(EXERCISE DETAILS): Copy each line that includes the string "with" from the material into your answer.

= = = = =

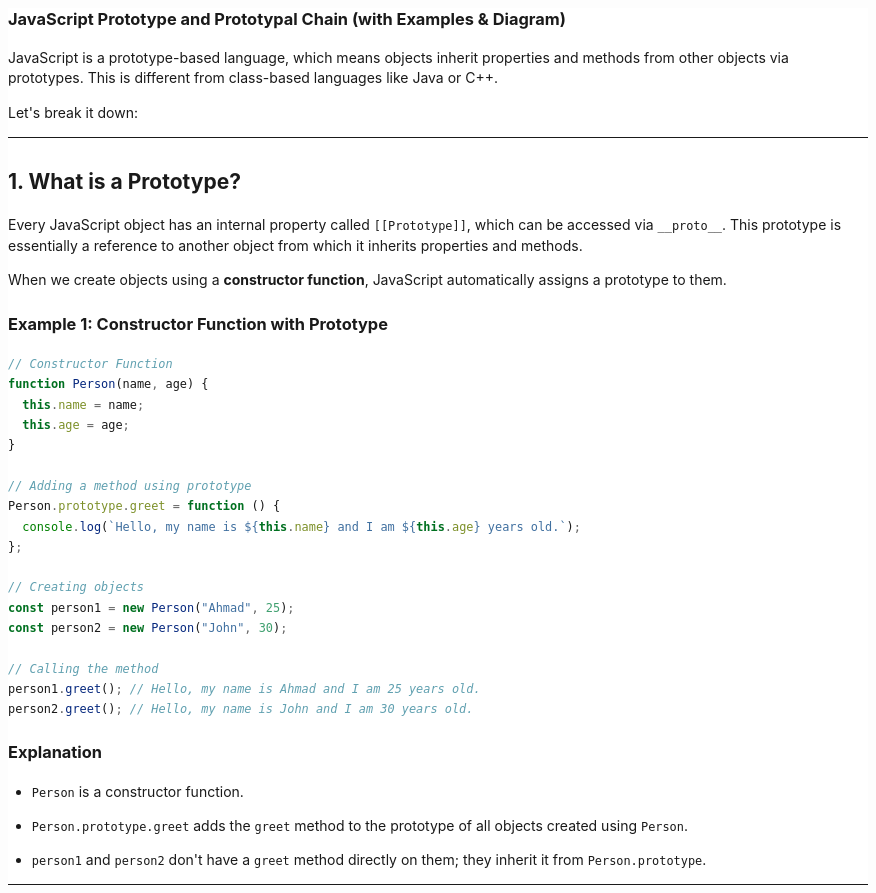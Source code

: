 ### **JavaScript Prototype and Prototypal Chain (with Examples & Diagram)**

JavaScript is a prototype-based language, which means objects inherit properties and methods from other objects via prototypes. This is different from class-based languages like Java or C++.

Let's break it down:

---

## 1. **What is a Prototype?**

Every JavaScript object has an internal property called `[[Prototype]]`, which can be accessed via `__proto__`. This prototype is essentially a reference to another object from which it inherits properties and methods.

When we create objects using a **constructor function**, JavaScript automatically assigns a prototype to them.

### **Example 1: Constructor Function with Prototype**

```javascript
// Constructor Function
function Person(name, age) {
  this.name = name;
  this.age = age;
}

// Adding a method using prototype
Person.prototype.greet = function () {
  console.log(`Hello, my name is ${this.name} and I am ${this.age} years old.`);
};

// Creating objects
const person1 = new Person("Ahmad", 25);
const person2 = new Person("John", 30);

// Calling the method
person1.greet(); // Hello, my name is Ahmad and I am 25 years old.
person2.greet(); // Hello, my name is John and I am 30 years old.
```

### **Explanation**

- `Person` is a constructor function.

- `Person.prototype.greet` adds the `greet` method to the prototype of all objects created using `Person`.

- `person1` and `person2` don't have a `greet` method directly on them; they inherit it from `Person.prototype`.

---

= = = = =

(RESULT OF THE TASK):
: ### **JavaScript Prototype and Prototypal Chain (with Examples & Diagram)**
### **Example 1: Constructor Function with Prototype**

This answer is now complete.